_TO DO_
Could you reproduce the lines below from the one with "target style, rates" through the one with "write like any"? Keep both ends and add nothing.

_RECORDS_
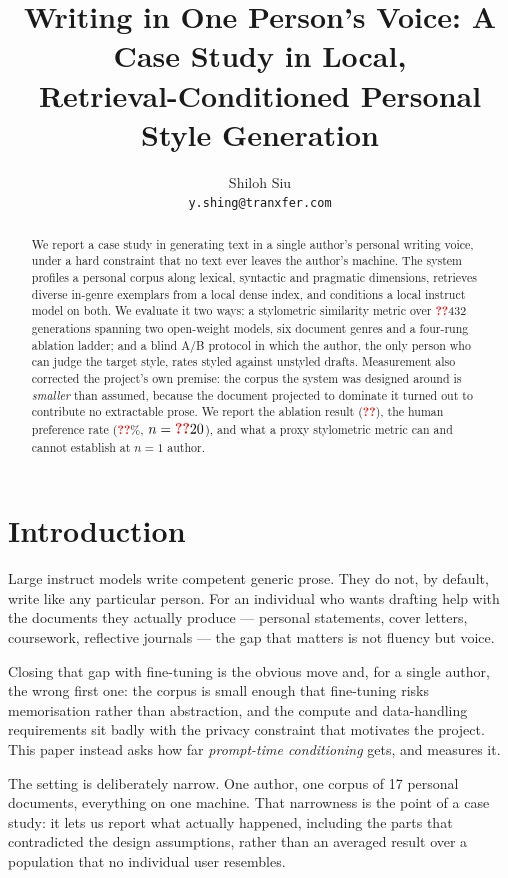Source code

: \documentclass[11pt]{article}
\title{Writing in One Person's Voice: A Case Study in Local,\\
       Retrieval-Conditioned Personal Style Generation}
\author{Shiloh Siu \\
  \texttt{y.shing@tranxfer.com} \\}
\newcommand{\pending}[1][??]{\textcolor{red}{\textbf{#1}}}
\begin{document}
\maketitle

\begin{abstract}
We report a case study in generating text in a single author's personal writing
voice, under a hard constraint that no text ever leaves the author's machine.
The system profiles a personal corpus along lexical, syntactic and pragmatic
dimensions, retrieves diverse in-genre exemplars from a local dense index, and
conditions a local instruct model on both. We evaluate it two ways: a
stylometric similarity metric over \pending{432} generations spanning two
open-weight models, six document genres and a four-rung ablation ladder; and a
blind A/B protocol in which the author, the only person who can judge the
target style, rates styled against unstyled drafts. Measurement also corrected
the project's own premise: the corpus the system was designed around is
\emph{smaller} than assumed, because the document projected to dominate it
turned out to contribute no extractable prose. We report the ablation result
(\pending), the human preference rate (\pending\%, $n=\pending{20}$), and what a
proxy stylometric metric can and cannot establish at $n{=}1$ author.
\end{abstract}

\section{Introduction}
\label{sec:intro}

Large instruct models write competent generic prose. They do not, by default,
write like any particular person. For an individual who wants drafting help with
the documents they actually produce --- personal statements, cover letters,
coursework, reflective journals --- the gap that matters is not fluency but
voice.

Closing that gap with fine-tuning is the obvious move and, for a single author,
the wrong first one: the corpus is small enough that fine-tuning risks
memorisation rather than abstraction, and the compute and data-handling
requirements sit badly with the privacy constraint that motivates the project.
This paper instead asks how far \emph{prompt-time conditioning} gets, and
measures it.

The setting is deliberately narrow. One author, one corpus of 17 personal
documents, everything on one machine. That narrowness is the point of a case
study: it lets us report what actually happened, including the parts that
contradicted the design assumptions, rather than an averaged result over a
population that no individual user resembles.
\end{document}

_REPLY TO THE EXERCISE_
target style, rates styled against unstyled drafts. Measurement also corrected
the project's own premise: the corpus the system was designed around is
\emph{smaller} than assumed, because the document projected to dominate it
turned out to contribute no extractable prose. We report the ablation result
(\pending), the human preference rate (\pending\%, $n=\pending{20}$), and what a
proxy stylometric metric can and cannot establish at $n{=}1$ author.
\end{abstract}

\section{Introduction}
\label{sec:intro}

Large instruct models write competent generic prose. They do not, by default,
write like any particular person. For an individual who wants drafting help with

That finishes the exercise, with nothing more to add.